Clustering Survival Data using a Mixture of Non-parametric Experts
This addresses the underexplored integration of clustering into survival analysis for applications like precision medicine, representing an incremental advancement by combining existing concepts in a unified framework.
The paper tackles the problem of integrating clustering into survival analysis for precision medicine by introducing SurvMixClust, a novel algorithm that learns latent representations for clustering and predicts individual survival functions using a mixture of non-parametric experts. Results on five public datasets show it creates balanced clusters with distinct survival curves, outperforms clustering baselines and competes with non-clustering models in predictive accuracy as measured by time-dependent c-index and log-rank metrics.

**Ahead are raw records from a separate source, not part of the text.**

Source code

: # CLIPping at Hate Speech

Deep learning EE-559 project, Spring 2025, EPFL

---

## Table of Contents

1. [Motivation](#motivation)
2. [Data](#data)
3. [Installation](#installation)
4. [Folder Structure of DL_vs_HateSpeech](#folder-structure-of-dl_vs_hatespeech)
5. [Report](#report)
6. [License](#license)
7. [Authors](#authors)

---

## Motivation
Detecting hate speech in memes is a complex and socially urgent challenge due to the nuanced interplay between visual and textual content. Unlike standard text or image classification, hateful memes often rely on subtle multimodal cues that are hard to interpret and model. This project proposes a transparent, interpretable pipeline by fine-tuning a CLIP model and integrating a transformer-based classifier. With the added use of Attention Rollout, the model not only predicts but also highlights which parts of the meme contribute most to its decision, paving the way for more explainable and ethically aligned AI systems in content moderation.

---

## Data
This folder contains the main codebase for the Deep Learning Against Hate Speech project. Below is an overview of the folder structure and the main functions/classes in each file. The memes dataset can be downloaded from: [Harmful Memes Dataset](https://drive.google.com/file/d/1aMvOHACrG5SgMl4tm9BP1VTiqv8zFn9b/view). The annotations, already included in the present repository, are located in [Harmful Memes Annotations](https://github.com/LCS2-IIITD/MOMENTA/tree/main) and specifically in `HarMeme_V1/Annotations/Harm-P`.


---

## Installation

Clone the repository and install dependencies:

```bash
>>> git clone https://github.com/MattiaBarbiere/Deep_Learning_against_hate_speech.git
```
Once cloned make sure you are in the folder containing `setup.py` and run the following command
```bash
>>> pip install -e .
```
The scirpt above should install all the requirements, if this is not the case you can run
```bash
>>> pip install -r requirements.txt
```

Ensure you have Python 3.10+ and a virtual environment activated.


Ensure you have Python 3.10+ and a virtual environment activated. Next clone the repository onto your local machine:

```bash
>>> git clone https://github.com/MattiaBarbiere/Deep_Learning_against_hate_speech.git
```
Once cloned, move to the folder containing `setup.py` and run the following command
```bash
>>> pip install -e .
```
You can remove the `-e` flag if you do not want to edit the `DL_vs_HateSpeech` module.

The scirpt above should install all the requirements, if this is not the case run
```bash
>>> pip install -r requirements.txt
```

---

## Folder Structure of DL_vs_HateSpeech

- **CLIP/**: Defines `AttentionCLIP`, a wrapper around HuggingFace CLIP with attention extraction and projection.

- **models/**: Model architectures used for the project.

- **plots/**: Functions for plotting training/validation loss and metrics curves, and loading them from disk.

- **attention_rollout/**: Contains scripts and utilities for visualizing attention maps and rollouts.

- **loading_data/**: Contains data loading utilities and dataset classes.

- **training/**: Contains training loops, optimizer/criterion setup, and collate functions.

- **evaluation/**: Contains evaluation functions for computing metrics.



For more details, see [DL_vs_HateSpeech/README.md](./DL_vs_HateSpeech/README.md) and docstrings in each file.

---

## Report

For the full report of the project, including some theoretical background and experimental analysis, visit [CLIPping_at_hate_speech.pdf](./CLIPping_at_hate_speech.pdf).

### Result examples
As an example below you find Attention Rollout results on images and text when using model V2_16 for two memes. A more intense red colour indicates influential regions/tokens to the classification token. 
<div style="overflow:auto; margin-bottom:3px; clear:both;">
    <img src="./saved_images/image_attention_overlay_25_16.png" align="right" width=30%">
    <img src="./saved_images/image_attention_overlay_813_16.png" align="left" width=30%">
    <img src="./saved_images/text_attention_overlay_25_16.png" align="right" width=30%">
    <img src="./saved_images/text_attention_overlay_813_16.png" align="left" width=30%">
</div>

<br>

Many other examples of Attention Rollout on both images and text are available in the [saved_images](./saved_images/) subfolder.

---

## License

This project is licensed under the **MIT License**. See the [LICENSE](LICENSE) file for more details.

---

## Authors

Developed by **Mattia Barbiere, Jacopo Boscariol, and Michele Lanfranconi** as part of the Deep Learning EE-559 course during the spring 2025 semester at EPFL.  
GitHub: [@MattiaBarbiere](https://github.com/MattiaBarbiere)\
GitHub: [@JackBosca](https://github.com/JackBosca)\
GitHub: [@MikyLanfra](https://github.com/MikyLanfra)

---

Survival analysis aims to predict the timing of future events across various fields, from medical outcomes to customer churn. However, the integration of clustering into survival analysis, particularly for precision medicine, remains underexplored. This study introduces SurvMixClust, a novel algorithm for survival analysis that integrates clustering with survival function prediction within a unified framework. SurvMixClust learns latent representations for clustering while also predicting individual survival functions using a mixture of non-parametric experts. Our evaluations on five public datasets show that SurvMixClust creates balanced clusters with distinct survival curves, outperforms clustering baselines, and competes with non-clustering survival models in predictive accuracy, as measured by the time-dependent c-index and log-rank metrics.